YASİN TAŞKIN, EROL ÖKSÜZ, FATİH ERSAY DENİZ
International Journal of Tokat Medical Sciences - 2022;14(4):224-230
Amaç: Kliniğimizdeki 2013-2018 yılları arasında intrakranial menenjiom tanısı almış 41 hasta retrospektif olarak incelendi. Olguların cinsiyet, tümör yerleşimleri, cerrahi olarak rezeksiyon miktarları ve histopatolojik tanıları değerlendirildi. Yöntem ve Gereç: Olguların tümör yerleşimleri radyolojik görüntüler incelenerek, cerrahi rezeksiyon miktarları Simpson sınıflamasına göre ve histopatolojik tiplerde WHO sınıflamasına göre değerlendirilmiştir.
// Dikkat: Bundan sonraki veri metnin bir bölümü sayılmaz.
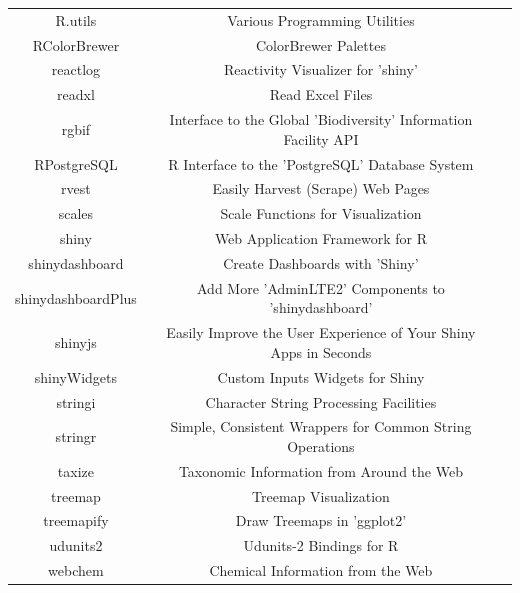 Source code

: \documentclass[journal,datadescriptor,accept,moreauthors,pdftex]{Definitions/mdpi}
\begin{document}
\begin{table}[H]
\begin{tabular}{ccc}
R.utils & Various Programming Utilities & \citep{R-R.utils} \\
RColorBrewer & ColorBrewer Palettes & \citep{R-RColorBrewer} \\
reactlog & Reactivity Visualizer for 'shiny' & \citep{R-reactlog} \\
readxl & Read Excel Files & \citep{R-readxl} \\
rgbif & Interface to the Global 'Biodiversity' Information Facility API & \citep{R-rgbif} \\ RPostgreSQL & R Interface to the 'PostgreSQL' Database System & \citep{R-RPostgreSQL} \\
rvest & Easily Harvest (Scrape) Web Pages & \citep{R-rvest} \\
scales & Scale Functions for Visualization & \citep{R-scales} \\
shiny & Web Application Framework for R & \citep{R-shiny} \\
shinydashboard & Create Dashboards with 'Shiny' & \citep{R-shinydashboard} \\
shinydashboardPlus & Add More 'AdminLTE2' Components to 'shinydashboard' & \citep{R-shinydashboardPlus} \\
shinyjs & Easily Improve the User Experience of Your Shiny Apps in Seconds & \citep{R-shinyjs} \\ shinyWidgets & Custom Inputs Widgets for Shiny & \citep{R-shinyWidgets} \\
stringi & Character String Processing Facilities & \citep{R-stringi} \\
stringr & Simple, Consistent Wrappers for Common String Operations & \citep{R-stringr} \\
taxize & Taxonomic Information from Around the Web & \citep{R-taxize} \\
treemap & Treemap Visualization & \citep{R-treemap} \\
treemapify & Draw Treemaps in 'ggplot2' & \citep{R-treemapify} \\
udunits2 & Udunits-2 Bindings for R & \citep{R-udunits2} \\
webchem & Chemical Information from the Web & \citep{R-webchem} \\
\bottomrule
\end{tabular}
\end{table}

\end{document}
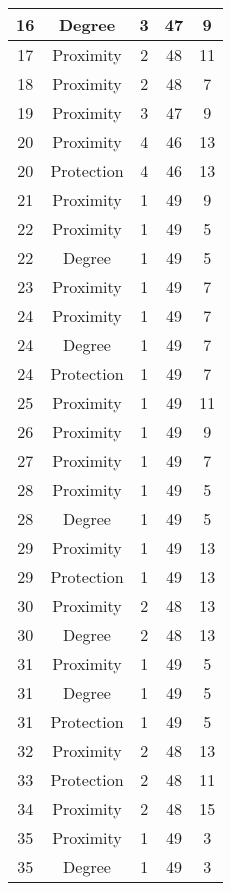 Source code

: \documentclass[results.tex]{subfiles}
\begin{document}
\begin{center}
\begin{tabular}{| c || c | c | c | c |}
    \hline
    16 & Degree & 3 & 47 & 9 \\ 
    \hline
    17 & Proximity & 2 & 48 & 11 \\ 
    \hline
    18 & Proximity & 2 & 48 & 7 \\ 
    \hline
    19 & Proximity & 3 & 47 & 9 \\ 
    \hline
    20 & Proximity & 4 & 46 & 13 \\ 
    \hline
    20 & Protection & 4 & 46 & 13 \\ 
    \hline
    21 & Proximity & 1 & 49 & 9 \\ 
    \hline
    22 & Proximity & 1 & 49 & 5 \\ 
    \hline
    22 & Degree & 1 & 49 & 5 \\ 
    \hline
    23 & Proximity & 1 & 49 & 7 \\ 
    \hline
    24 & Proximity & 1 & 49 & 7 \\ 
    \hline
    24 & Degree & 1 & 49 & 7 \\ 
    \hline
    24 & Protection & 1 & 49 & 7 \\ 
    \hline
    25 & Proximity & 1 & 49 & 11 \\ 
    \hline
    26 & Proximity & 1 & 49 & 9 \\ 
    \hline
    27 & Proximity & 1 & 49 & 7 \\ 
    \hline
    28 & Proximity & 1 & 49 & 5 \\ 
    \hline
    28 & Degree & 1 & 49 & 5 \\ 
    \hline
    29 & Proximity & 1 & 49 & 13 \\ 
    \hline
    29 & Protection & 1 & 49 & 13 \\ 
    \hline
    30 & Proximity & 2 & 48 & 13 \\ 
    \hline
    30 & Degree & 2 & 48 & 13 \\ 
    \hline
    31 & Proximity & 1 & 49 & 5 \\ 
    \hline
    31 & Degree & 1 & 49 & 5 \\ 
    \hline
    31 & Protection & 1 & 49 & 5 \\ 
    \hline
    32 & Proximity & 2 & 48 & 13 \\ 
    \hline
    33 & Protection & 2 & 48 & 11 \\ 
    \hline
    34 & Proximity & 2 & 48 & 15 \\ 
    \hline
    35 & Proximity & 1 & 49 & 3 \\ 
    \hline
    35 & Degree & 1 & 49 & 3 \\ 

\end{tabular}
\end{center}
\end{document}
Bulgular: Olguların 31 (%75,6)’i kadın, 10 (%24,4)’u erkekti. Yerleşim yerleri: konveksite 19 (%41,4), sfenoid kanat 7 (%17,1), falks 6 (%14,6), tentorial 4 (%9,8), serebello-pontin köşe 2 (%4,9) ve olfaktör oluk 2 (%4,9) olarak tespit edildi. Rezeksiyon miktarları Simpson’a göre gradelendi ve 28 (%68,2)’inin grade 1,4 (%9,8)’ünün grade 2,9 (%22)’unun grade 4 olduğu gözlendi. Olguların histopatolojik tanıları ise %43,9’u meningotelyomatöz, %26,8 transisyonel, %14,7 fibroblastik, %7,4 atipik, %2,4 psammomatöz, %2,4 sekretuar, %2,4 miksoid tip olarak saptandı. Sonuç: Menengiomalar benign ekstraaksiyel tümörlerdir. Menengioma tedavisinde karar tümör büyüklüğü ve semptomlara bağlıdır. Semptomatik olduklarında total rezeksiyonla tam kür sağlanabilir. Kavernöz sinüs gibi tehlikeli yerleşimli tümörlerde subtotal rezeksiyon uygulanmakla birlikte, subtotal rezeksiyon ve/veya nükslerde radyoterapinin tedavide yeri bulunmaktadır.